Antes de descer para a estação, Leon visita o açougue e se mune de toda sorte de facas. Sozinho dentro do trem, Maya não imagina o risco que a ronda. Leon desce ao ponto dos túneis onde acordou da última vez, e enxerga a aproximação do trem. Utilizando-se de um gancho, prende-se ao último carro, e eventualmente consegue entrar. Enquanto isso, Maya visita um vagão cheio de corpos nus dependurados. Jurgis encontra-se no meio daqueles corpos, ainda vivo e bastante confuso. Maya aponta o revólver para Mahogany. Nervosa, erra os disparos. O açougueiro lança sua marreta e consegue acertá-la no dorso, tirando seu equilíbrio. Antes que consiga desferir o golpe fatal, Mahogany é interrompido por Leon. Eles dão início a um dos duelos mais sanguinolentos imagináveis, Leon armado com uma peixeira, Mahogany com o martelo. Como o corredor encontra-se abarrotado de cadáveres, a cada golpe errado, lâmina e martelo penetram coxas, braços, arrancam cabeças... uma sequência grotesca que nada deve a filmes como "Conan O Bárbaro". A câmera do diretor Kitamura é fluida, e captura a ação com movimentos suaves e incessantes, ora dentro do vagão, ora passeando em torno do carro. Por pouco, Mahogany não corta o pescoço de Leon, que detém o golpe com o antebraço, atravessado pela lâmina da peixeira. O fotógrafo puxa uma outra faca menor e a crava no pé do açougueiro. As portas automáticas se abrem, e o trem encontra-se à toda velocidade. Leon tenta chutá-lo para fora, mas Mahogany se sustenta ali dentro, desferindo um golpe que acerta Jurgis no abdômen e rasga sua barriga, expondo os intestinos.

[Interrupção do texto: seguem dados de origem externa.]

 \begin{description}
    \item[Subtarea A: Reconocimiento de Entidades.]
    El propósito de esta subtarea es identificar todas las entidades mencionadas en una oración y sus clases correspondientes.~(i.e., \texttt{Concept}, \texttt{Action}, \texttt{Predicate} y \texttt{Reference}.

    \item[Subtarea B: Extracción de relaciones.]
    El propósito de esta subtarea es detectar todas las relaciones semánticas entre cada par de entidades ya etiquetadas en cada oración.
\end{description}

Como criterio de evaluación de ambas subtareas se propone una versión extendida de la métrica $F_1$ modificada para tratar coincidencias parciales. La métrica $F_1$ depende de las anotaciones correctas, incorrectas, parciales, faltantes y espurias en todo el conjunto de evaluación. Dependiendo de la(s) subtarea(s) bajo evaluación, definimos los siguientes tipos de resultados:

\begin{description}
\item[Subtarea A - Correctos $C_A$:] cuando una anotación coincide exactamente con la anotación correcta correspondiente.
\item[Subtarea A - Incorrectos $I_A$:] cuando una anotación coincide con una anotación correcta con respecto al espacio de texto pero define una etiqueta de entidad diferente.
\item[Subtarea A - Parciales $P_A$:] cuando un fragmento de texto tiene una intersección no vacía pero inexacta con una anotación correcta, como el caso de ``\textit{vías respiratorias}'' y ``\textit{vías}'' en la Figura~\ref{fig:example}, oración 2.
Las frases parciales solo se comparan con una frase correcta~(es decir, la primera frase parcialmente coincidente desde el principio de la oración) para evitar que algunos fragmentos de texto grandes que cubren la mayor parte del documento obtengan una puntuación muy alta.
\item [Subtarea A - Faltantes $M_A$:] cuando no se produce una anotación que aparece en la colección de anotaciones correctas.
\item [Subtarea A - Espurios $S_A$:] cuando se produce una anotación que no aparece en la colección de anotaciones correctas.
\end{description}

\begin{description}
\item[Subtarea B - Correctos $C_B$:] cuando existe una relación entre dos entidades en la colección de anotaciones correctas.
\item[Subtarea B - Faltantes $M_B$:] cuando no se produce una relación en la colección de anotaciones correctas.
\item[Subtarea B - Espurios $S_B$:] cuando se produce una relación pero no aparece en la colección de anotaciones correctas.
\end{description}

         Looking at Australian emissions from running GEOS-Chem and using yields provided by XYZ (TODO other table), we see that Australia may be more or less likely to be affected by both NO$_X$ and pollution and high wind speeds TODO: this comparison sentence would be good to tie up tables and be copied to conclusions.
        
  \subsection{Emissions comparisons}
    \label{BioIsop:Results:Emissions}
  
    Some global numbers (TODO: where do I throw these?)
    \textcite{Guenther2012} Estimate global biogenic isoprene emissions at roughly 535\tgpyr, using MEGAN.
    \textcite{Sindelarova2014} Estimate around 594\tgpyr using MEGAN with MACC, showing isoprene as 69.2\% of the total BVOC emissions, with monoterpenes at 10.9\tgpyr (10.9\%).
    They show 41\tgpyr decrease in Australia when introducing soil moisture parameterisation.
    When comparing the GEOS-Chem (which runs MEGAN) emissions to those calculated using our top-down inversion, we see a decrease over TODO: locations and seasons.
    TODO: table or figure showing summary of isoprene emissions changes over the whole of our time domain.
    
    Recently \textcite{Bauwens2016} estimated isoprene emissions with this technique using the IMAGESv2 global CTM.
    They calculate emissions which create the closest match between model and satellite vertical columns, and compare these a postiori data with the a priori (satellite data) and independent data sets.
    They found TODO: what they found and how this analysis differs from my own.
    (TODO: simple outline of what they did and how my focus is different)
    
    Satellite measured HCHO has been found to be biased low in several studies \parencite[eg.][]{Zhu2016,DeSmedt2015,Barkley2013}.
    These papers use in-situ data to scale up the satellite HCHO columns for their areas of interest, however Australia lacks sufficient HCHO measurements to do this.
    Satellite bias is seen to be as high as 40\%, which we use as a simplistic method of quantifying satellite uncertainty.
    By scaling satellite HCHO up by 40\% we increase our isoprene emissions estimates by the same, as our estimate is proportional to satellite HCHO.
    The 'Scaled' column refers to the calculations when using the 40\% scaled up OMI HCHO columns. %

Leon consegue tirar o equilíbrio de Mahogany ao esmigalhar seus dedos com uma martelada. O açougueiro acaba lançado para fora. O trem estaciona em um aterrorizante lugar do subterrâneo. O condutor aparece e educadamente solicita que Leon e Maya se afastem da carne. O casal testemunha a chegada de criaturas que confraternizam nos vagões para fazer um banquete com os cadáveres. Tão chocados estão, não percebem de imediato que Mahogany ainda se encontra vivo. O açougueiro investe contra Leon, e eles lutam usando como armas tudo o que conseguem encontrar, como ossos e crânios. Leon perfura o abdômen de Mahogany com um pedaço de fêmur talhado, e então arranca o osso da barriga para cravá-lo mais acima, na garganta do açougueiro. É o fim de Mahogany. Antes de morrer, ele dá as boas vindas a Leon. Após o duelo, o condutor oficializa a "transmissão" do cargo. A partir de agora, Leon será o novo fornecedor de carne para os monstros do subterrâneo de Nova York.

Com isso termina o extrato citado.